At the same time, USAF identified the first four B-1Bs—later increased to six—that the Guard would receive. To get to the 184th, the bombers would literally move across the McConnell asphalt from the active 384th Bomb Wing, which controlled seventeen of the swept-wing bombers.
Two months later, Brig. Gen. Charles R. Henderson arrived at McConnell to assume command of the 384th and preside over its deactivation and the base’s transition from an Air Combat Command bomber base to an Air Mobility Command refueling base.
Days of Future Past
As part of a service-wide restructuring, McConnell was to shift from serving as a key bomber base to hosting one of three continental US–based KC-135R air refueling wings. For McConnell, this change would not occur without irony. The base had carried out precisely the opposite transition just six years earlier, when the Air Force withdrew a refueling mission and moved its new B-1Bs there.
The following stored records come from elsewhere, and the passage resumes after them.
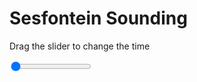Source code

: <h1>Sesfontein Sounding</h1>
<p>Drag the slider to change the time</p>

<div class="slidecontainer">
<input oninput='setImage(this)' class="slider" type="range" min="0" max="5" value="0" step="1" />
<img id='img'/>
</div>

<script>
var img = document.getElementById('img');
var img_array = ['/assets/images/skwt/skd_sesfontein_wrfout_d01_2020-07-12_12:00:00.png',
'/assets/images/skwt/skd_sesfontein_wrfout_d01_2020-07-12_18:00:00.png',
'/assets/images/skwt/skd_sesfontein_wrfout_d01_2020-07-13_00:00:00.png',
'/assets/images/skwt/skd_sesfontein_wrfout_d01_2020-07-13_06:00:00.png',
'/assets/images/skwt/skd_sesfontein_wrfout_d01_2020-07-13_12:00:00.png',];
function setImage(obj)
{
        var value = obj.value;
        img.src = img_array[value];

}
</script>
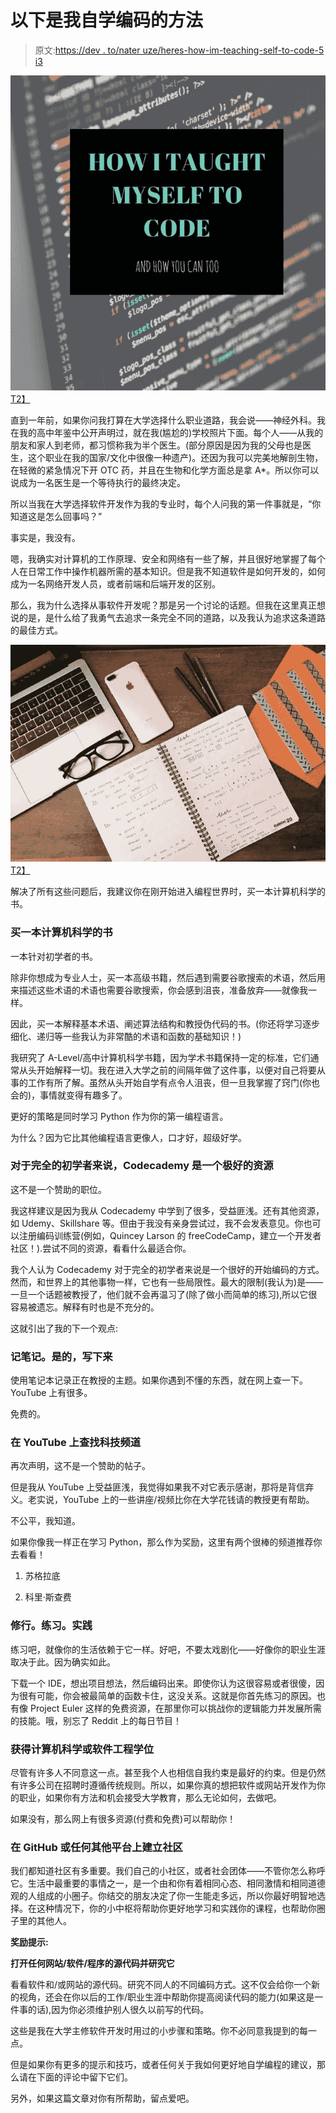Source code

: # 以下是我自学编码的方法

> 原文:[https://dev . to/nater uze/heres-how-im-teaching-self-to-code-5 i3](https://dev.to/nateruze/heres-how-im-teaching-myself-to-code-5i3)

[![HOW_I_TAUGHT_MYSELF_TO_CODE](img/d37c24d0bfdd0353df970be0c4eb5e61.png)T2】](https://ibb.co/j9g0Nm)

直到一年前，如果你问我打算在大学选择什么职业道路，我会说——神经外科。我在我的高中年鉴中公开声明过，就在我(尴尬的)学校照片下面。每个人——从我的朋友和家人到老师，都习惯称我为半个医生。(部分原因是因为我的父母也是医生，这个职业在我的国家/文化中很像一种遗产)。还因为我可以完美地解剖生物，在轻微的紧急情况下开 OTC 药，并且在生物和化学方面总是拿 A*。所以你可以说成为一名医生是一个等待执行的最终决定。

所以当我在大学选择软件开发作为我的专业时，每个人问我的第一件事就是，“你知道这是怎么回事吗？”

事实是，我没有。

嗯，我确实对计算机的工作原理、安全和网络有一些了解，并且很好地掌握了每个人在日常工作中操作机器所需的基本知识。但是我不知道软件是如何开发的，如何成为一名网络开发人员，或者前端和后端开发的区别。

那么，我为什么选择从事软件开发呢？那是另一个讨论的话题。但我在这里真正想说的是，是什么给了我勇气去追求一条完全不同的道路，以及我认为追求这条道路的最佳方式。

[![IMG_0434](img/389dfeba34d7c8dbf1d10a3c59bb5fef.png)T2】](https://ibb.co/iGvo8R)

解决了所有这些问题后，我建议你在刚开始进入编程世界时，买一本计算机科学的书。

### 买一本计算机科学的书

一本针对初学者的书。

除非你想成为专业人士，买一本高级书籍，然后遇到需要谷歌搜索的术语，然后用来描述这些术语的术语也需要谷歌搜索，你会感到沮丧，准备放弃——就像我一样。

因此，买一本解释基本术语、阐述算法结构和教授伪代码的书。(你还将学习逐步细化、递归等一些我认为非常酷的术语和函数的基础知识！)

我研究了 A-Level/高中计算机科学书籍，因为学术书籍保持一定的标准，它们通常从头开始解释一切。我在进入大学之前的间隔年做了这件事，以便对自己将要从事的工作有所了解。虽然从头开始自学有点令人沮丧，但一旦我掌握了窍门(你也会的)，事情就变得有趣多了。

更好的策略是同时学习 Python 作为你的第一编程语言。

为什么？因为它比其他编程语言更像人，口才好，超级好学。

### 对于完全的初学者来说，Codecademy 是一个极好的资源

这不是一个赞助的职位。

我这样建议是因为我从 Codecademy 中学到了很多，受益匪浅。还有其他资源，如 Udemy、Skillshare 等。但由于我没有亲身尝试过，我不会发表意见。你也可以注册编码训练营(例如，Quincey Larson 的 freeCodeCamp，建立一个开发者社区！).尝试不同的资源，看看什么最适合你。

我个人认为 Codecademy 对于完全的初学者来说是一个很好的开始编码的方式。然而，和世界上的其他事物一样，它也有一些局限性。最大的限制(我认为)是——一旦一个话题被教授了，他们就不会再温习了(除了做小而简单的练习),所以它很容易被遗忘。解释有时也是不充分的。

这就引出了我的下一个观点:

### 记笔记。是的，写下来

使用笔记本记录正在教授的主题。如果你遇到不懂的东西，就在网上查一下。YouTube 上有很多。

免费的。

### 在 YouTube 上查找科技频道

再次声明，这不是一个赞助的帖子。

但是我从 YouTube 上受益匪浅，我觉得如果我不对它表示感谢，那将是背信弃义。老实说，YouTube 上的一些讲座/视频比你在大学花钱请的教授更有帮助。

不公平，我知道。

如果你像我一样正在学习 Python，那么作为奖励，这里有两个很棒的频道推荐你去看看！

1.  苏格拉底

2.  科里·斯查费

### 修行。练习。实践

练习吧，就像你的生活依赖于它一样。好吧，不要太戏剧化——好像你的职业生涯取决于此。因为确实如此。

下载一个 IDE，想出项目想法，然后编码出来。即使你认为这很容易或者很傻，因为很有可能，你会被最简单的函数卡住，这没关系。这就是你首先练习的原因。也有像 Project Euler 这样的免费资源，在那里你可以挑战你的逻辑能力并发展所需的技能。哦，别忘了 Reddit 上的每日节目！

### 获得计算机科学或软件工程学位

尽管有许多人不同意这一点。甚至我个人也相信自我约束是最好的约束。但是仍然有许多公司在招聘时遵循传统规则。所以，如果你真的想把软件或网站开发作为你的职业，如果你有方法和机会接受大学教育，那么无论如何，去做吧。

如果没有，那么网上有很多资源(付费和免费)可以帮助你！

### 在 GitHub 或任何其他平台上建立社区

我们都知道社区有多重要。我们自己的小社区，或者社会团体——不管你怎么称呼它。生活中最重要的事情之一，是一个由和你有着相同心态、相同激情和相同道德观的人组成的小圈子。你结交的朋友决定了你一生能走多远，所以你最好明智地选择。在这种情况下，你的小中枢将帮助你更好地学习和实践你的课程，也帮助你圈子里的其他人。

**奖励提示:**

**打开任何网站/软件/程序的源代码并研究它**

看看软件和/或网站的源代码。研究不同人的不同编码方式。这不仅会给你一个新的视角，还会在你以后的工作/职业生涯中帮助你提高阅读代码的能力(如果这是一件事的话),因为你必须维护别人很久以前写的代码。

这些是我在大学主修软件开发时用过的小步骤和策略。你不必同意我提到的每一点。

但是如果你有更多的提示和技巧，或者任何关于我如何更好地自学编程的建议，那么请在下面的评论中留下它们。

另外，如果这篇文章对你有所帮助，留点爱吧。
Until January 1, 1994, McConnell was the host base for seventeen B-1Bs and seventeen tankers. On New Year’s Day, these bombers began to cycle out of the base to other locations, while the tanker fleet began to grow into what eventually will be four squadrons, containing forty-eight aircraft.
ANG’s 184th Fighter Group was selected to receive the B-1Bs for a host of reasons. First, USAF is engaged in a significant drawdown of its force structure. From a peak of thirty-seven tactical fighter wings in 1989, the service has shrunk to slightly more than twenty wings. With the need to train F-16 pilots consequently reduced, the demand for the services of ANG’s instructor pilots ebbed.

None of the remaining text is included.